The Path Not Taken
Posted by Ryan in January's MagazineA child of the 80s I grew up reading ‘the galaxy’s greatest comic’ – 2000AD, an ongoing science fiction publication, now in the curious position of being a decade out of date. I recall being only too aware of how close the year 2000AD actually was – impending pan-galactic space adventures seemed assured. Combined with the prophecies of 80s BBC science sorceress Maggie Philbin, for this child, colonisation of distant planets seemed inevitable. Imminent teleportation capabilities for sure! Flying cars? Why ever not. In fact as 1999AD turned into 2000AD I stood in Cardiff city centre watching the ‘Welsh Elvis’, Shakin’ Stevens, rattle out his back catalogue from those self-same 80s. The irony would have been crushing had I not been so magnificently drunk.
One decade in, the twenty-first century finds us not only living in the future, but also the sequel to the future. Post future then, The Future Part II. Stanley Kubrick’s masterful space opera, ‘2001: A Space Odyssey’ spawned the creaky sequel, ‘2010: The Year We Make Contact’. 2001, as I recollect, was a poor year for discovering monoliths on the moon, and 2010 holds little promise for contacting life on Jupiter’s moons. Now we officially live in the sequel to the future, many sci-fi visions are now, chronologically speaking, behind us. Terminators 1-3, Robocop, Mad Max, Strange Days and Star Wars (a long time ago) all passed by with nary a messianic metal policeman, nor a Millennium Falcon to show for it. Fans of a dreich, violent, neon dystopia should know Bladerunner isn’t that far away either, although Lothian Road on a Friday night makes for a spookily accurate replica(nt).

The closest we have to a decent bit of space travel is, predictably, a Richard Branson (starship) enterprise – Virgin Galactic. Imagine the carnage the astro-botherer’s buckteeth could inflict spinning out of control in zero gravity! Han Solo he isn’t, although fellow space-pest Stephen Hawking would make a great R2D2 unit. Other dizzying futuristic aspects of day-to-day life in 2010 include the self-checkout at supermarkets. Robo-checkout! Awesome! No, not really, you just do it all yourself and when nothing works you call over three assistants to fix the machine which, of course, has a mind of it’s own.
The Internet is the stuff of sci-fi imaginings, but, not unlike our Earth, it has been corrupted by our usage. I’d place Facebook et al higher on the list of threats to mankind’s existence than Al-Qaeda and Darth Vader holed up in a giant cave filled with Death Stars. Rather than a Terminator-esque future where computers become conscious, the more likely scenario is that humans will become unconscious when placed in front of a computer. The Evolution of the Species diagram will soon have an extra illustration of a bloated figure, pasty and hunched, with square eyes, twitchy hands and no mates.

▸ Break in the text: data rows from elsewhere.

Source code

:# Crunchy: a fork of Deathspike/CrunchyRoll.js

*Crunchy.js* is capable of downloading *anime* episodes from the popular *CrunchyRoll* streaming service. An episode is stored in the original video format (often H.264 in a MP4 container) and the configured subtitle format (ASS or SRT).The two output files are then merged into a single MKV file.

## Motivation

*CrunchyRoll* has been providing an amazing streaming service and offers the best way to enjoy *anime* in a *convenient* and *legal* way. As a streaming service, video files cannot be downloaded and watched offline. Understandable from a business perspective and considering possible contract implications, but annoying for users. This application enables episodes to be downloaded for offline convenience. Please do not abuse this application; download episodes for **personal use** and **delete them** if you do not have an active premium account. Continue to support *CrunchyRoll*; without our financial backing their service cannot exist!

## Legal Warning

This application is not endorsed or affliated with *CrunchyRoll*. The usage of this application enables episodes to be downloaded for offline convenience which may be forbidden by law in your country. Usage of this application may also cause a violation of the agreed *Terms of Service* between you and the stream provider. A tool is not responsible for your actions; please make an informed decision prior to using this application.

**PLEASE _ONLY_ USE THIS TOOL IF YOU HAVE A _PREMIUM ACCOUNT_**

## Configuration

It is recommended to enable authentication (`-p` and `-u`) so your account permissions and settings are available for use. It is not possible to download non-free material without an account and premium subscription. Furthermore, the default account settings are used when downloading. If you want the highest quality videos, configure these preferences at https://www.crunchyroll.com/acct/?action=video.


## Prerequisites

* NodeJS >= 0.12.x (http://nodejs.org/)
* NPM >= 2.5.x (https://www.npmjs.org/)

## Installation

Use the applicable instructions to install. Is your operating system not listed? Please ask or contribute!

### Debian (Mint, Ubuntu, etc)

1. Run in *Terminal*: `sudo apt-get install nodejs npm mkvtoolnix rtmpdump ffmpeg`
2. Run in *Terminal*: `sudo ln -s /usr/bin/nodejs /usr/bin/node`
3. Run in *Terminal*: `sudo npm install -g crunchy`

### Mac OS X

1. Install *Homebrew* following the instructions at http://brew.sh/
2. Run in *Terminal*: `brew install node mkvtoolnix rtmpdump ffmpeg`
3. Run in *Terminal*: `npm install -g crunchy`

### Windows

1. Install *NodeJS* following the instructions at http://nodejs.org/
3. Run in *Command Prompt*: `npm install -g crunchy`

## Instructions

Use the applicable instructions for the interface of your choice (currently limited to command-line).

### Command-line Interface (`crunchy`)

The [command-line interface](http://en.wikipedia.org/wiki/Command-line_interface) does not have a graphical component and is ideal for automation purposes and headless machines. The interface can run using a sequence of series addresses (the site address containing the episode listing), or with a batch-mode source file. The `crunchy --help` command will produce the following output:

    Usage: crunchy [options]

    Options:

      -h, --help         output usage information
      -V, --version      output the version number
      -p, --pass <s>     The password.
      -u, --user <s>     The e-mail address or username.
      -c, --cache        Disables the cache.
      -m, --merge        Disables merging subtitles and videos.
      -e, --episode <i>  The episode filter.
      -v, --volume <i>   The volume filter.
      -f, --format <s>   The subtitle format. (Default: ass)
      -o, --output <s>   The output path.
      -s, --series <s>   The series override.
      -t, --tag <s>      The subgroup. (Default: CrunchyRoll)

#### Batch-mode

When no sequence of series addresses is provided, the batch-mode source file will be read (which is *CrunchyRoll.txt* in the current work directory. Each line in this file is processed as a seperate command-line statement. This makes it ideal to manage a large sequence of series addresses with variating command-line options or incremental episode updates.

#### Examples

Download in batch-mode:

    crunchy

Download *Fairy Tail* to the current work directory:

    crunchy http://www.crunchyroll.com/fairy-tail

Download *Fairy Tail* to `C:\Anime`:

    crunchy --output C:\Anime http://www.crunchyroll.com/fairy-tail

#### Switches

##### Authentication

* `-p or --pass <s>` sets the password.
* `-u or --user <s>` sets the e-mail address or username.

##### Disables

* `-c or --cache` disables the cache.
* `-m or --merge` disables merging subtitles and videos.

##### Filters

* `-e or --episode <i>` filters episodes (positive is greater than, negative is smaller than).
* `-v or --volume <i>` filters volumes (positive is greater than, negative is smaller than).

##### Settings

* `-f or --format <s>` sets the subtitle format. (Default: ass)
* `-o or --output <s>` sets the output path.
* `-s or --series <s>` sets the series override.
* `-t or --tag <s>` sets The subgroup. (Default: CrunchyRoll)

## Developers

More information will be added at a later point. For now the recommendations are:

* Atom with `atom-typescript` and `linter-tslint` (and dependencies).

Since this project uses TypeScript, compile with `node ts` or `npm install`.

Genius space pundit Steve Hawking advocates spending trillions on space exploration because we’ve broken our planet and need to relocate to other worlds pronto, else the human race is doomed! Brilliant robo-irony, we are to be the alien race landing on someone else’s shiny planet, inevitably ballsing up that one too. I hope on some distant world, an eccentric dictator – sorry director – is making an epic movie about warmongering mankind invading their exotic planet, led by a man in a wheelchair with a big… huh, what’s that? Avatar you say?
Personally I think there should be a ‘one strike and you’re out’ rule for destroying planets. So one way or another, tomorrow’s world isn’t going to be anything like the dreamy magnificence conjured up in childhood comic books, or by eerie harbinger Maggie Philbin and her roster of bogus oracles. In the wake of the Hopelesshagen fiasco even childhood begins to look, well, hopeless. “We have sold off our children’s future” said the French, and for sure bromidic issues like global recession, climate change and exhausted fossil fuels do not bode well. So in honour of an impending backwards looking future, The Leither proudly presents our eminently collectible 2010 revisionist steampunk cover. Eerily apt, recording as it does a fictional future clash of Barbarella kitsch, Victoriana, the science fictions of H.G. Wells and Jules Verne, and taxidermy on leashes. As new as tomorrow, as modern as yesterday, but sadly still no flying cars.